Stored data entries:
━━━━━━━━
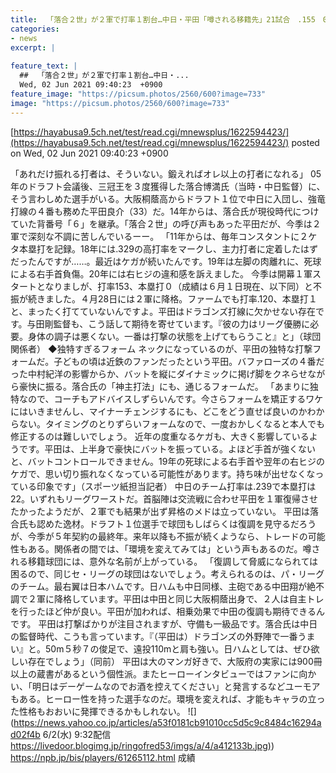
 ```yaml
---
title:  「落合２世」が２軍で打率１割台…中日・平田「噂される移籍先」21試合　.155　0本　4打点　1盗塁  
categories:
- news
excerpt: |
  
feature_text: |
  ##  「落合２世」が２軍で打率１割台…中日・...
  Wed, 02 Jun 2021 09:40:23  +0900
feature_image: "https://picsum.photos/2560/600?image=733"
image: "https://picsum.photos/2560/600?image=733"
---
```


[https://hayabusa9.5ch.net/test/read.cgi/mnewsplus/1622594423/](https://hayabusa9.5ch.net/test/read.cgi/mnewsplus/1622594423/)
posted on Wed, 02 Jun 2021 09:40:23  +0900

<!--more-->

「あれだけ振れる打者は、そういない。鍛えればオレ以上の打者になれる」 05年のドラフト会議後、三冠王を３度獲得した落合博満氏（当時・中日監督）に、そう言わしめた選手がいる。大阪桐蔭高からドラフト１位で中日に入団し、強竜打線の４番も務めた平田良介（33）だ。14年からは、落合氏が現役時代につけていた背番号「６」を継承。「落合２世」の呼び声もあった平田だが、今季は２軍で深刻な不調に苦しんでいるーー。 「11年からは、毎年コンスタントに２ケタ本塁打を記録。18年には.329の高打率をマークし、主力打者に定着したはずだったんですが……。最近はケガが続いたんです。19年は左脚の肉離れに、死球による右手首負傷。20年には右ヒジの違和感を訴えました。 今季は開幕１軍スタートとなりましが、打率153、本塁打０（成績は６月１日現在、以下同）と不振が続きました。４月28日には２軍に降格。ファームでも打率.120、本塁打１と、まったく打てていないんですよ。平田はドラゴンズ打線に欠かせない存在です。与田剛監督も、こう話して期待を寄せています。『彼の力はリーグ優勝に必要。身体の調子は悪くない。一番は打撃の状態を上げてもらうこと』と」（球団関係者） ◆独特すぎるフォーム ネックになっているのが、平田の独特な打撃フォームだ。子どもの頃は近鉄のファンだったという平田。バファローズの４番だった中村紀洋の影響からか、バットを縦にダイナミックに掲げ脚をクネらせながら豪快に振る。落合氏の「神主打法」にも、通じるフォームだ。 「あまりに独特なので、コーチもアドバイスしずらいんです。今さらフォームを矯正するワケにはいきませんし、マイナーチェンジするにも、どこをどう直せば良いのかわからない。タイミングのとりずらいフォームなので、一度おかしくなると本人でも修正するのは難しいでしょう。 近年の度重なるケガも、大きく影響しているようです。平田は、上半身で豪快にバットを振っている。よほど手首が強くないと、バットコントロールできません。19年の死球による右手首や翌年の右ヒジのケガで、思い切り振れなくなっている可能性があります。持ち味が出せなくなっている印象です」（スポーツ紙担当記者） 中日のチーム打率は.239で本塁打は22。いずれもリーグワーストだ。首脳陣は交流戦に合わせ平田を１軍復帰させたかったようだが、２軍でも結果が出ず昇格のメドは立っていない。 平田は落合氏も認めた逸材。ドラフト１位選手で球団もしばらくは復調を見守るだろうが、今季が５年契約の最終年。来年以降も不振が続くようなら、トレードの可能性もある。関係者の間では、「環境を変えてみては」という声もあるのだ。噂される移籍球団には、意外な名前が上がっている。 「復調して脅威になられては困るので、同じセ・リーグの球団はないでしょう。考えられるのは、パ・リーグのチーム。最右翼は日本ハムです。日ハムも中日同様、主砲である中田翔が絶不調で２軍に降格しています。平田は中田と同じ大阪桐蔭出身で、２人は自主トレを行ったほど仲が良い。平田が加われば、相乗効果で中田の復調も期待できるんです。 平田は打撃ばかりが注目されますが、守備も一級品です。落合氏は中日の監督時代、こうも言っています。『（平田は）ドラゴンズの外野陣で一番うまい』と。50m５秒７の俊足で、遠投110mと肩も強い。日ハムとしては、ぜひ欲しい存在でしょう」（同前） 平田は大のマンガ好きで、大阪府の実家には900冊以上の蔵書があるという個性派。またヒーローインタビューではファンに向かい、「明日はデーゲームなのでお酒を控えてください」と発言するなどユーモアもある。ヒーロー性を持った選手なのだ。環境を変えれば、才能もキャラの立った性格もおおいに発揮できるかもしれない。 ![](https://news.yahoo.co.jp/articles/a53f0181cb91010cc5d5c9c8484c16294ad02f4b 6/2(水) 9:32配信 [https://livedoor.blogimg.jp/ringofred53/imgs/a/4/a412133b.jpg)](https://livedoor.blogimg.jp/ringofred53/imgs/a/4/a412133b.jpg)) https://npb.jp/bis/players/61265112.html 成績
━━━━━━━━
* [Requirement] Which lines in the entries above contain "picsum"? Pull each of them out.

* [Your response]
feature_image: "https://picsum.photos/2560/600?image=733"
image: "https://picsum.photos/2560/600?image=733"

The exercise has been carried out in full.